Books and coffee: the Pacific Northwest #2

After we went to Victoria, BC, we hopped the Washington State Ferry to travel to the San Juan Islands, specifically, Friday Harbor. We didn’t have a car, so the biggest town made the most sense. We spent another three relaxing days, one of which was even sunny!

This was not the sunny day, but probably was my favorite picture of the trip. It makes you understand why coffee and books are so popular in the Pacific Northwest.

Look, coffee and books are two of the things I really associate with Seattle. It has the most coffeeshops per capita in the US, and there are lots of bookstores and local authors. But we really didn’t do a lot of coffee and books.

This is the bookstore I wasn’t allowed to go inside because I basically already had a book per day for the trip. And look! They sold coffee!

I did read a lot on the trip though. In Friday Harbor, we went bike riding around the island on the beautiful day and to the Whale Museum on the day that was gross and rainy.

One of the beaches we visited on the lovely day.

I got A LOT of reading done on the trip and we ate VERY well. Overall, it was lovely and relaxing.

Books as comfort food

Here’s the book about relationships I’ve been craving, and it’s an old one. Published in 1993 (and one I’ve read and re-read and moved across the country more than once), it’s practically comfort food at this point. The Mystery Roast is about the family we make for ourselves, not just the family we have.

There’s Timothy and Eric (friends), Eric and Inca (romantic-ish), Timothy and Andre (definitely romantic), Lydia and Marec (romantic-ish), Lydia and Jason (complicated), and Eric and Lydia (familial).
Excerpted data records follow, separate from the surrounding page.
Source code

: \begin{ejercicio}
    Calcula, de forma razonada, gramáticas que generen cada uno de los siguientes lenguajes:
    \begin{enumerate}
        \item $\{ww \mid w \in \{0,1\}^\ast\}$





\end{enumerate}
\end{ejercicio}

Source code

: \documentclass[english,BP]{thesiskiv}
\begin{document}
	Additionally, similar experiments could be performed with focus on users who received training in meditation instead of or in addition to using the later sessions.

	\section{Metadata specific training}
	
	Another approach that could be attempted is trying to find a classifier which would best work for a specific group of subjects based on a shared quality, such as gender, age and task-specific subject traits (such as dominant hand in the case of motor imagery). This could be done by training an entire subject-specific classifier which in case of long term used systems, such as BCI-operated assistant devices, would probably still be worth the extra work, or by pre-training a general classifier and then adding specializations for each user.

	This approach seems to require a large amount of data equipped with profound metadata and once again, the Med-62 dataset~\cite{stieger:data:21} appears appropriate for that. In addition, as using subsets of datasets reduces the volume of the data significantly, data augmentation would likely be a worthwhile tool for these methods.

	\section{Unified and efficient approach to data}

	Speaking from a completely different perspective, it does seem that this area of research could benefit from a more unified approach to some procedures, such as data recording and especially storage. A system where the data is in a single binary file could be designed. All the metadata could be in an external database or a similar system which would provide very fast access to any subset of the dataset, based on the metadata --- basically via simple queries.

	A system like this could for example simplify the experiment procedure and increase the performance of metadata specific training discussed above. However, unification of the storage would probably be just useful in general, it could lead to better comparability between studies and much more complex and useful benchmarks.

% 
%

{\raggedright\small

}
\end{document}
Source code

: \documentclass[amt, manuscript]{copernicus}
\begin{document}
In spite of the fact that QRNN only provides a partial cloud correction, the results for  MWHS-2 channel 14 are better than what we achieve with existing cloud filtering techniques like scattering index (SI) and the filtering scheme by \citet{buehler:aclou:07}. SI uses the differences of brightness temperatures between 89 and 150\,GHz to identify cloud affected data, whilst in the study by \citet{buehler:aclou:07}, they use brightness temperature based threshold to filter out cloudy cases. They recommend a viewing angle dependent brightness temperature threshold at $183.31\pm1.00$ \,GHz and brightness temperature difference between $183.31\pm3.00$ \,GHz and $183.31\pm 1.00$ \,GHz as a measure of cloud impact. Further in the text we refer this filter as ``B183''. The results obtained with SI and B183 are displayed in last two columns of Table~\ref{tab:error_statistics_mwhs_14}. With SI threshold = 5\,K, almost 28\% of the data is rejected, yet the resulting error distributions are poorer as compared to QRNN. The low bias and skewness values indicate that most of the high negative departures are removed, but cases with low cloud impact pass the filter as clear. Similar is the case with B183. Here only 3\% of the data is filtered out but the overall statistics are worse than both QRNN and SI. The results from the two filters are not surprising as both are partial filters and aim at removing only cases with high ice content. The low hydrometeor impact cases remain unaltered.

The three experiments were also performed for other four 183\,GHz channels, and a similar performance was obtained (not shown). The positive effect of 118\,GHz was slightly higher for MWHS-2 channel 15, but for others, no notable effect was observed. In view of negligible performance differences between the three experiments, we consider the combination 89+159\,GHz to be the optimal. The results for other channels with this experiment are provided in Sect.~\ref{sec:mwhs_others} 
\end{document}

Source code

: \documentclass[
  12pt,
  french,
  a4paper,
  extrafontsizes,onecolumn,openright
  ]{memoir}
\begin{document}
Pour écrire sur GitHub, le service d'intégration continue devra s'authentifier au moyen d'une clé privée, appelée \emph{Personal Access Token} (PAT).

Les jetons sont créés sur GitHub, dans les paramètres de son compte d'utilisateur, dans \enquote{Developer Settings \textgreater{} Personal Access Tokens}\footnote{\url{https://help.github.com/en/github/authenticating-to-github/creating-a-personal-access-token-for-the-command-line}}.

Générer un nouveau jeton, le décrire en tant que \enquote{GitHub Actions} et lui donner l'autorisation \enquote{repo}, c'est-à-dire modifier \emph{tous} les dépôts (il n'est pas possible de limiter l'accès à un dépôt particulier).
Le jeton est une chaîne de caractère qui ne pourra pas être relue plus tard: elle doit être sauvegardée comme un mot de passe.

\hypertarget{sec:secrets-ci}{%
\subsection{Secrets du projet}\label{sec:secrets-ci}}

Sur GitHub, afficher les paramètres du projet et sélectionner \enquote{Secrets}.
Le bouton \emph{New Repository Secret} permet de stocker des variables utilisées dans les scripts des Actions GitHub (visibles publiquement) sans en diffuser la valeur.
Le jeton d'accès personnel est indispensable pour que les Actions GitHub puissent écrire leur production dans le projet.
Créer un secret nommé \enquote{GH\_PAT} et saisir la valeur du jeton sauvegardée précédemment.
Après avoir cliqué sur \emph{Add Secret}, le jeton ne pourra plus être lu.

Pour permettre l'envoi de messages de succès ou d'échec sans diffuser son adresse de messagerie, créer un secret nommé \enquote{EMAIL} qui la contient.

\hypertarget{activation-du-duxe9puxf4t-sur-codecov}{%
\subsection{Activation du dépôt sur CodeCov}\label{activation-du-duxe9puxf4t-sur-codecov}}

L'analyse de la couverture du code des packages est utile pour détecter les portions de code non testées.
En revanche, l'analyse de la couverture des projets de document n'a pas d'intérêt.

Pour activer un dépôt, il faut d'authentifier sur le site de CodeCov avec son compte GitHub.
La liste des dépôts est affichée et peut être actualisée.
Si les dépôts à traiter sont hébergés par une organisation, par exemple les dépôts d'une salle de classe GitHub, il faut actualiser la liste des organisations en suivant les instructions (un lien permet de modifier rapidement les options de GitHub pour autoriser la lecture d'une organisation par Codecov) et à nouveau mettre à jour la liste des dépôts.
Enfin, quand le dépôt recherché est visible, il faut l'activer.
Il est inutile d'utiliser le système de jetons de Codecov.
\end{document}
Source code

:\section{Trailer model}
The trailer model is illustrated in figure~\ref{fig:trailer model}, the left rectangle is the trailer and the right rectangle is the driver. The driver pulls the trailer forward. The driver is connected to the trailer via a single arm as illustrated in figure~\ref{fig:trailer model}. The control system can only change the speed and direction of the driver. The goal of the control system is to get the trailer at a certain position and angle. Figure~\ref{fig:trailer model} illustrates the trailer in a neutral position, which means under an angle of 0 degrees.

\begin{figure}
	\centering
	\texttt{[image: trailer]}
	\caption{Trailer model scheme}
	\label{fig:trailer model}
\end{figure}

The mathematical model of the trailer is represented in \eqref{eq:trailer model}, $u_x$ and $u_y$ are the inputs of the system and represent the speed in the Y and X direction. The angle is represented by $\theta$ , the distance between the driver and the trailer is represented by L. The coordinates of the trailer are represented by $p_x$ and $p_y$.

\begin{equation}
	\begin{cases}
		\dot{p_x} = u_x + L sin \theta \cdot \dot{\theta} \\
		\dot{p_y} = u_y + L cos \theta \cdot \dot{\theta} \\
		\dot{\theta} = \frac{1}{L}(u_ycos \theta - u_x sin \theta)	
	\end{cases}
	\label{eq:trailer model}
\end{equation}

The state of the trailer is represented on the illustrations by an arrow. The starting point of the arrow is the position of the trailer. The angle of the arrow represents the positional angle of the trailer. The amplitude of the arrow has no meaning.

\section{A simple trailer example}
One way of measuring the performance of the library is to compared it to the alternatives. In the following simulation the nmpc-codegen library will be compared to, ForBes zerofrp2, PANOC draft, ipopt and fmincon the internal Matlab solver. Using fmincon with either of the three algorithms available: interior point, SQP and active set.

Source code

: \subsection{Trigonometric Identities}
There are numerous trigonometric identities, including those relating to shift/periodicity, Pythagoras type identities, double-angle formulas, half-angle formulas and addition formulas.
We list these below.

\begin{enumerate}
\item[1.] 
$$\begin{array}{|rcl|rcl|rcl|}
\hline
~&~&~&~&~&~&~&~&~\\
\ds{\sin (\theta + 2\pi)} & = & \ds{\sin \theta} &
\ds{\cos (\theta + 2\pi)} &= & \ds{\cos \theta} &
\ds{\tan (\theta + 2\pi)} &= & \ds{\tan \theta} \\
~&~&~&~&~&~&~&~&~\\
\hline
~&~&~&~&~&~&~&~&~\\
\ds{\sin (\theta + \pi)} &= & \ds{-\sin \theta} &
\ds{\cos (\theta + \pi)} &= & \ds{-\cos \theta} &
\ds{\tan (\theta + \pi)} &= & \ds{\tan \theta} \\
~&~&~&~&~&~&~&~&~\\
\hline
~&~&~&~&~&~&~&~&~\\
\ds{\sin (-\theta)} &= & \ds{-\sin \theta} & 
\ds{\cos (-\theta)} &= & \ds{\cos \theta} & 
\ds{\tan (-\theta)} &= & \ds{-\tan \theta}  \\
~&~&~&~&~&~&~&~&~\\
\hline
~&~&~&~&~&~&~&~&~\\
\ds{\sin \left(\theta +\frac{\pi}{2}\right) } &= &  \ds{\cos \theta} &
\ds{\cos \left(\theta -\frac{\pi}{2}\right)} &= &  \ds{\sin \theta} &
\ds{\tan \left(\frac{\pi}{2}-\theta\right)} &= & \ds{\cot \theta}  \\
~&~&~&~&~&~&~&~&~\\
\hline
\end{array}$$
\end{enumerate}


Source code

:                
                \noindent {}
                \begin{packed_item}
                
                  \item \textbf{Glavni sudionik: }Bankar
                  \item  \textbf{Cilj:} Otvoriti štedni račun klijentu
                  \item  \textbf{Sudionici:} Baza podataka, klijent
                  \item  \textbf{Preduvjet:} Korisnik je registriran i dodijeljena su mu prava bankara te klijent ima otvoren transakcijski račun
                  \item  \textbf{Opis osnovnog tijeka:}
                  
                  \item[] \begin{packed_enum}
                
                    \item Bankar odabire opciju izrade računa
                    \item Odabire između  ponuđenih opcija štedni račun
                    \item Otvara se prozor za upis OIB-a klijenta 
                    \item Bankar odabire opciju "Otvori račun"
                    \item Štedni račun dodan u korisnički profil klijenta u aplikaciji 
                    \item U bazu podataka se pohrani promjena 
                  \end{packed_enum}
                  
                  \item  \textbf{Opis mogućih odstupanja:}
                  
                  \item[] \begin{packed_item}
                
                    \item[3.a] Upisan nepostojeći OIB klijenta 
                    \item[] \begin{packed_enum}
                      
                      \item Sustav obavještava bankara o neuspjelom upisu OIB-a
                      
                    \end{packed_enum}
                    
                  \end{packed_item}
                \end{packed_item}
Relationships and family.

There’s also something about polar bears. We can’t forget the polar bears.

It revolves around a coffeeshop in still slightly sketchy New York City, pre Sex and the City. Andre owns the coffeeshop; Inca, Eric, and Timothy all have apartments in the building. Lydia is Eric’s mother, and it’s wonderful that she gets her own romantic storyline. It’s not something I find much, but maybe I’m reading the wrong stories.

There is a bit of plot to mention about Eric stealing an ancient statue at the beginning of the book, and it sets the plot in motion. But it’s not like he’s a thief, not a professional one anyway. It does turn into a bit of a meditation about desire and when it’s good and when it’s bad.

Basically, I just love The Mystery Roast. It makes me happy, and I’d recommend it to anyone.